** Opening Material provided block **

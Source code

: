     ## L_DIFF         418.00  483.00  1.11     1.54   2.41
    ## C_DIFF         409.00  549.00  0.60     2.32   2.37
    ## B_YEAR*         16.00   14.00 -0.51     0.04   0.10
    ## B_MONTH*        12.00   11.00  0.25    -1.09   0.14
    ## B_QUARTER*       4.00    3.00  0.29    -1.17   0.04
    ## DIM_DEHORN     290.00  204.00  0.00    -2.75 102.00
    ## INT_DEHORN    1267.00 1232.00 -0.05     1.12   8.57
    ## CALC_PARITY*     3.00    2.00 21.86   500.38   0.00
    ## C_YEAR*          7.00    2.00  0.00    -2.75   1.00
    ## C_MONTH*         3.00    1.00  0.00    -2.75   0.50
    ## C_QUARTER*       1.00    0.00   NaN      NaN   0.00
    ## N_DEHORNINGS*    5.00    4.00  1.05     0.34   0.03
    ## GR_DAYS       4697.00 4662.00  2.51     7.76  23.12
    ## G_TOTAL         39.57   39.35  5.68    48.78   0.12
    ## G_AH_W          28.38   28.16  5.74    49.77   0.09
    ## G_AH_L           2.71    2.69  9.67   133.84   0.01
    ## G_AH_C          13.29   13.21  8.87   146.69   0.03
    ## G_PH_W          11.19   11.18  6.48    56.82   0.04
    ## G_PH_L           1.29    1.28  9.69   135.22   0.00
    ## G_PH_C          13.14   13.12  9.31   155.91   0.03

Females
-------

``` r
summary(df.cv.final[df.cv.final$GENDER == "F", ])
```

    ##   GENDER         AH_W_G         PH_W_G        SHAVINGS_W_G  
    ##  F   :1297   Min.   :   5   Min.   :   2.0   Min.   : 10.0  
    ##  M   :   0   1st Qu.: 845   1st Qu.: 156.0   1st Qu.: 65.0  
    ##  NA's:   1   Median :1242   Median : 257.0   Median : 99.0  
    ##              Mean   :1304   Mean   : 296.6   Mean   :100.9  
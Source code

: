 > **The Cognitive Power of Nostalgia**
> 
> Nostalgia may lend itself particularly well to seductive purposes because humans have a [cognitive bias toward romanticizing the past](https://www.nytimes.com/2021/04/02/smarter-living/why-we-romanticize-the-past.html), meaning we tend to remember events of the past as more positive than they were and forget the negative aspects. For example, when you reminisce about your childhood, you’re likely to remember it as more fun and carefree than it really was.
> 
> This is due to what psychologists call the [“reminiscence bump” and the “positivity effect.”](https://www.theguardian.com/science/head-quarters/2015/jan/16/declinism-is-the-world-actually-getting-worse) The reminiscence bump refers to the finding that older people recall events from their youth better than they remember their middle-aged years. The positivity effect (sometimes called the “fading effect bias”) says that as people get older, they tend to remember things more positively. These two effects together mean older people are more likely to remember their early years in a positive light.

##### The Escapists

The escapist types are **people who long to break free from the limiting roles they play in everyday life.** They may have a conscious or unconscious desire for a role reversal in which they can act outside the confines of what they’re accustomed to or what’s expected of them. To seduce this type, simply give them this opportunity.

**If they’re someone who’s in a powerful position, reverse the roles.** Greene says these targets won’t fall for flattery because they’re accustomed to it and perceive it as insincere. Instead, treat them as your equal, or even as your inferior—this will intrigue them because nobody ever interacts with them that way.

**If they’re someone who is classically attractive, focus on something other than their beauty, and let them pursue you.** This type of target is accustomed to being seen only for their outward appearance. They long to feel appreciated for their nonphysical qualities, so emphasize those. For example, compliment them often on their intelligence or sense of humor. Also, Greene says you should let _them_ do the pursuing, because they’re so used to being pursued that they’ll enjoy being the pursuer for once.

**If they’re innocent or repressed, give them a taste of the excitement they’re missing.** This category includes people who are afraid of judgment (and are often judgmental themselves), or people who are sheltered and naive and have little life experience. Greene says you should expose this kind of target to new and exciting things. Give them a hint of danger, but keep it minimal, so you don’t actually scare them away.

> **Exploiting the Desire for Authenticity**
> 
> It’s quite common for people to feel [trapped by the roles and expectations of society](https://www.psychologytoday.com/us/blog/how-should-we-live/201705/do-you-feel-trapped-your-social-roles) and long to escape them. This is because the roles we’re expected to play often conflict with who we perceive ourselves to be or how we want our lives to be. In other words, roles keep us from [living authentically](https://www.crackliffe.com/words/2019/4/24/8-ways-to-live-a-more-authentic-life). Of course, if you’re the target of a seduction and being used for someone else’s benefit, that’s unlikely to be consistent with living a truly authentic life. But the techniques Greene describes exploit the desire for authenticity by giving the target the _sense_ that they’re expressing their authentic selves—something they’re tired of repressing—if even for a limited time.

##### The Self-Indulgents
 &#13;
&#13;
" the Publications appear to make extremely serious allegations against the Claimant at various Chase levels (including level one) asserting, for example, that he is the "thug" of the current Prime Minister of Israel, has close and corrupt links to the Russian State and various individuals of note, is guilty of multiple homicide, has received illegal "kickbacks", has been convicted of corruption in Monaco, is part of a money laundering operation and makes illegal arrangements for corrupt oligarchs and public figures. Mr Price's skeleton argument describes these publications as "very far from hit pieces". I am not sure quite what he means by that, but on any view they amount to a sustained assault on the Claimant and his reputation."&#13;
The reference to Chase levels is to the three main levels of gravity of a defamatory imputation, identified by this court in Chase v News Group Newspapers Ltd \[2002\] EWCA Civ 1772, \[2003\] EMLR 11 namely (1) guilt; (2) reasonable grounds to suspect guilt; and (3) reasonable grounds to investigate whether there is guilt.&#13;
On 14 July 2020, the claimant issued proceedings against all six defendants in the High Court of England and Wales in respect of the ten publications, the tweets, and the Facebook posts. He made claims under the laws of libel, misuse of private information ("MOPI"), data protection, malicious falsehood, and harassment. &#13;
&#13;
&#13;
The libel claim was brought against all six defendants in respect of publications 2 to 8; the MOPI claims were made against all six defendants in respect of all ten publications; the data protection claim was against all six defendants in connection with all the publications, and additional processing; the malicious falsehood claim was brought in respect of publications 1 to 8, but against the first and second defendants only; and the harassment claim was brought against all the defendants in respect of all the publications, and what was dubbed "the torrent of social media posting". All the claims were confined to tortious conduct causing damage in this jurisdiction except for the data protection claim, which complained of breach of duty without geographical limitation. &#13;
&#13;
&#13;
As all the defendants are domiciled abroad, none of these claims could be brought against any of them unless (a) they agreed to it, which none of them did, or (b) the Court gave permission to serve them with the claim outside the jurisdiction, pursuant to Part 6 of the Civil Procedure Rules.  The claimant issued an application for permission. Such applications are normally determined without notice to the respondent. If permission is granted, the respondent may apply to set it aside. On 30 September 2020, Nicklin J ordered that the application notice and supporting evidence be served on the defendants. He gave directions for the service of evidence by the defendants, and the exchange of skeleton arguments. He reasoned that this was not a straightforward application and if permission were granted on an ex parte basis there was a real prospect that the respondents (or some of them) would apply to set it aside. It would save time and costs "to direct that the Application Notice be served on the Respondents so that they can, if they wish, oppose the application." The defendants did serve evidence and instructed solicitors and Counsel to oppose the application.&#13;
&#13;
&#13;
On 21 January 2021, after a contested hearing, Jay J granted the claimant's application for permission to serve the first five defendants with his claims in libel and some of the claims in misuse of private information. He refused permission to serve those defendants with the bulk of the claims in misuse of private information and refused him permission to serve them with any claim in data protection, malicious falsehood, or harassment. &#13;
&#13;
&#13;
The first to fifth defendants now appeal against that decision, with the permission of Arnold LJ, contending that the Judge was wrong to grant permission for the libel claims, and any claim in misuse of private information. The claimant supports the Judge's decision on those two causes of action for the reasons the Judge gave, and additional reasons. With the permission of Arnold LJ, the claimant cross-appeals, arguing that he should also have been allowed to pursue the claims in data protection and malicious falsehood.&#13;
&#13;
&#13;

** Closing Material provided block **

- **Your instructions**: Review the material and copy each line in which the word "GENDER" appears.

- **Response for this exercise**:
summary(df.cv.final[df.cv.final$GENDER == "F", ])
    ##   GENDER         AH_W_G         PH_W_G        SHAVINGS_W_G  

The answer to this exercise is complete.